Understanding the Crude Oil
Crude Oil is a naturally occurring unrefined petroleum product composed of hydrocarbons and other organic compounds. It is a type of fossil fuel and it is a non-renewable resource i.e. it is a limited resource and cannot be replaced after its consumption.
Crude Oil is defined to produce products like gasoline, diesel, net fuel, and other forms of petrochemical products. It is a global commodity that trades in the market around the world.

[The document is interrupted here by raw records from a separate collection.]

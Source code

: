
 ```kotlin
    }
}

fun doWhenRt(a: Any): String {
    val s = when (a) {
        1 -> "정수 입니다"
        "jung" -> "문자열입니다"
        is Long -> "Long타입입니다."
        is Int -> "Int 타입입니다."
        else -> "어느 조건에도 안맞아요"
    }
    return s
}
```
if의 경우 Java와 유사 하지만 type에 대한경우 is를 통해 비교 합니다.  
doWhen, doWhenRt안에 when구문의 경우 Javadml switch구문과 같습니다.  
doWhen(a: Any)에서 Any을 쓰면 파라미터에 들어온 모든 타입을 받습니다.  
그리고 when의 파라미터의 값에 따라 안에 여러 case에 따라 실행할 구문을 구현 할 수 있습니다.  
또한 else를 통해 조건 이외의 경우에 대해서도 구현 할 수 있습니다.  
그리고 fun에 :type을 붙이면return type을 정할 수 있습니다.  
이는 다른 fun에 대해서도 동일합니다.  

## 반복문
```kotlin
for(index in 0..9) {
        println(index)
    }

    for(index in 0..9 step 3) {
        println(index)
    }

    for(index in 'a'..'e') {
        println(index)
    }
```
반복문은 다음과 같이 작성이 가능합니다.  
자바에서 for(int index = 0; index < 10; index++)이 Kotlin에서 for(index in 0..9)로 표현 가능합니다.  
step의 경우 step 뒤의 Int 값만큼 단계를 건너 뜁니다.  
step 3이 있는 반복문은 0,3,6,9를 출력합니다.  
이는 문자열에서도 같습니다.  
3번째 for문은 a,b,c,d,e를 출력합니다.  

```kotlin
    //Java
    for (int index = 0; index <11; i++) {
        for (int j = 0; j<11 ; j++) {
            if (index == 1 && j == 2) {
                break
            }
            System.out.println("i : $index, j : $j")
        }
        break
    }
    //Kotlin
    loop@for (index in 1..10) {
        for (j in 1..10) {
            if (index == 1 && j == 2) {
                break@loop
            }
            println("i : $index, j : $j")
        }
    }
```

Crude is obtained through deep drilling in the land as well as oceans and it is usually found with other fossil fuel like natural gas. It is also called the Black Gold because of its demand and high fluctuation price in the world. Crude Oil has a ranging viscosity and the color may vary from black to yellow as per the hydrocarbon composition present in it. Distillation is the first step in refining where crude oil is heated and separated in different components.
History of Crude Oil
Crude Oil was first discovered in the Industrial Revolution and its industrial usage began in the 19th century. Countries had rushed towards this sector. United States of America, United Arab Emirates, Russia, United Kingdom are the leading countries of oil production and supply.
Investments in Oil
Investors usually purchase two types of contracts-
- Spot Contract
- Future Contract
Spot Contracts– The price of spot Contracts reflects the current market price of the oil. In this case, the demand for immediate supply is less and the investors don’t intend to take the delivery at all and they normally sell the contract after getting a higher amount as per the market price.
Future Contract– It is an agreement to buy or sell a certain number of barrels with a set amount of oil at a predetermined price because the price of oil keeps on fluctuating. When this contract is purchased an agreement is signed between buyer and seller, secured with a margin payment that covers the percent of the total value of the payment.
There are two major oil contracts in which oil marketers are interested. In North America, the benchmark for oil futures is West Texas Intermediate (WTI) crude which trades in New York Mercantile Exchange (NYMEX). In Europe, Africa, and the Middle East the benchmark is North Sea Brent crude which trades on Intercontinental Exchange (ICE).
Oklahoma is the pricing point for WTI oil prices and it is the highly preferred future contract in the world. If demand for fuel doesn’t pick up then global oil prices would chase US crude.
The analysts say that due to this pandemic there is no demand oil because there is no consumption by the consumers as the industries were closed due to this pandemic but the oil produced by the US has become in excess amount and they don’t even have the higher storage facilities to store all the excess oil.
Citi analysts told that if global storage worsens more quickly then Brent could chase WTI more down to the bottom. Jon Sudduth, a crude oil market analyst told that in theory if the oil price becomes zero so the producer must discontinue its production but in reality, it is more economical for them to gain a higher amount of profits from the market.
Historic Oil deal among three nations USA, UAE & RUSSIA
As oil traders look with the fear of the OPEC+ teleconference after the fall of crude below zero in the WTI index. So these three nations decided that they will cut their production of oil and limit their supply to retain the price as well as to recover up with this issue. This deal will create more strong relations among the three countries because the majority of the world’s resources are found in these countries.